(Saved data entries)

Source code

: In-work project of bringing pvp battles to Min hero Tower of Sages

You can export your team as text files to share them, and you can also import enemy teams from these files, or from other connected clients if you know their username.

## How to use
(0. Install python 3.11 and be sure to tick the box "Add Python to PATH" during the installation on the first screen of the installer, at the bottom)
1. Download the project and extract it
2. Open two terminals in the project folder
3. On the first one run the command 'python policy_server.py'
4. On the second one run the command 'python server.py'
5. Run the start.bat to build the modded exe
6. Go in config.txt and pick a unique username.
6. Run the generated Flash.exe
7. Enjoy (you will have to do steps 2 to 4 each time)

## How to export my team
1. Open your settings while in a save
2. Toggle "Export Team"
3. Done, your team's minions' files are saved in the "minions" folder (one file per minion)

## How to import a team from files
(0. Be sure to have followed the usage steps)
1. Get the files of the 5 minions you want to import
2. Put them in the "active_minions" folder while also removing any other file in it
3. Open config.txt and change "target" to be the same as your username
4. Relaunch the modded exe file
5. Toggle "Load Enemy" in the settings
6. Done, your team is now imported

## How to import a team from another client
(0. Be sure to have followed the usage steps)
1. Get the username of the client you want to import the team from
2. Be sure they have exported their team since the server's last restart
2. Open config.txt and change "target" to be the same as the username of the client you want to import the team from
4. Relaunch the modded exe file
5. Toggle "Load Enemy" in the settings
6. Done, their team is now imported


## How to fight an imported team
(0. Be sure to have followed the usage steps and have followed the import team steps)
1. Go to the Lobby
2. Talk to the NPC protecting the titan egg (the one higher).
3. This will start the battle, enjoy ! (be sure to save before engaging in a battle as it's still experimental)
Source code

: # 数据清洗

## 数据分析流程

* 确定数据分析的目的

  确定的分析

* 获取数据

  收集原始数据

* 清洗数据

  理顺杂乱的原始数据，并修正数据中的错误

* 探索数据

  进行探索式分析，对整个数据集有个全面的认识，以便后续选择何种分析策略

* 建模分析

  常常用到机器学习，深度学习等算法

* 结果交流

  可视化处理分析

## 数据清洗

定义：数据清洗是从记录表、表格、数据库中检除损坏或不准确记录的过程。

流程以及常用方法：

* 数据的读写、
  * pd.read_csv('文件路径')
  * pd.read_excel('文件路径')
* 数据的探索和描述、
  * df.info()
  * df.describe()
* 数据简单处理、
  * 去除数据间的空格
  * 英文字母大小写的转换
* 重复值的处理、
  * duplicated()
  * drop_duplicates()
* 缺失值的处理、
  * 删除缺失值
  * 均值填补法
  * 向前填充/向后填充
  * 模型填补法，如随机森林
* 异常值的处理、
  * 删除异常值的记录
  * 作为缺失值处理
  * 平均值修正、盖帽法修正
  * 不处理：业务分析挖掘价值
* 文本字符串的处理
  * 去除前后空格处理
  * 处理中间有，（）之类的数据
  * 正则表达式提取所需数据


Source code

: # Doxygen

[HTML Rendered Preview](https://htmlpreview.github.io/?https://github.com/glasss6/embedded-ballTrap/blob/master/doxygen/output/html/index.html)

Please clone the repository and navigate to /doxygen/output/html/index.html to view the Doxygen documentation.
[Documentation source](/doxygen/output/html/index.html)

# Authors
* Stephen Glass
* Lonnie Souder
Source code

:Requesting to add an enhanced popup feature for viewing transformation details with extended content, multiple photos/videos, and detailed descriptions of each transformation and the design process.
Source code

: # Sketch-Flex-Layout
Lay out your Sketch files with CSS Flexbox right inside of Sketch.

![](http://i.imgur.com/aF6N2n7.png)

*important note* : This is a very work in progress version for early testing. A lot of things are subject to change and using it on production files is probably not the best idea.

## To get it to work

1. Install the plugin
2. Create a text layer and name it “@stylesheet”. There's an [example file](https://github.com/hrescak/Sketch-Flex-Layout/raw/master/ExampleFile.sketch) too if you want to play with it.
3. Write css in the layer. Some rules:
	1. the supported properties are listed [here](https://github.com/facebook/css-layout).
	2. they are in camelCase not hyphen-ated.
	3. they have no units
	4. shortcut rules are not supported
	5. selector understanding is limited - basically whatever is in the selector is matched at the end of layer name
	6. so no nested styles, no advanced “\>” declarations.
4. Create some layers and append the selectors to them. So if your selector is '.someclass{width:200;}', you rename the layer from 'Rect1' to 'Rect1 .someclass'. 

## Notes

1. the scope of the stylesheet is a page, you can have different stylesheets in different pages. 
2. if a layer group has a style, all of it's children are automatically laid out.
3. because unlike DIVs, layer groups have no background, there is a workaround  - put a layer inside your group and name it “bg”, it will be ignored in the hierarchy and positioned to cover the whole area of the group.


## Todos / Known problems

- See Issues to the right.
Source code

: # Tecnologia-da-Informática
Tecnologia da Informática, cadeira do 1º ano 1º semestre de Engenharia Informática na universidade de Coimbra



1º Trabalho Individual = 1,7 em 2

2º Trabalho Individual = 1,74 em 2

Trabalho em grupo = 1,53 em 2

• WORK REQUIRED
From the records above, repeat exactly the lines from the one with "the best idea." through the one with "4. Create some", both included.

• YOUR SOLUTION
*important note* : This is a very work in progress version for early testing. A lot of things are subject to change and using it on production files is probably not the best idea.

## To get it to work

1. Install the plugin
2. Create a text layer and name it “@stylesheet”. There's an [example file](https://github.com/hrescak/Sketch-Flex-Layout/raw/master/ExampleFile.sketch) too if you want to play with it.
3. Write css in the layer. Some rules:
	1. the supported properties are listed [here](https://github.com/facebook/css-layout).
	2. they are in camelCase not hyphen-ated.
	3. they have no units
	4. shortcut rules are not supported
	5. selector understanding is limited - basically whatever is in the selector is matched at the end of layer name
	6. so no nested styles, no advanced “\>” declarations.
4. Create some layers and append the selectors to them. So if your selector is '.someclass{width:200;}', you rename the layer from 'Rect1' to 'Rect1 .someclass'. 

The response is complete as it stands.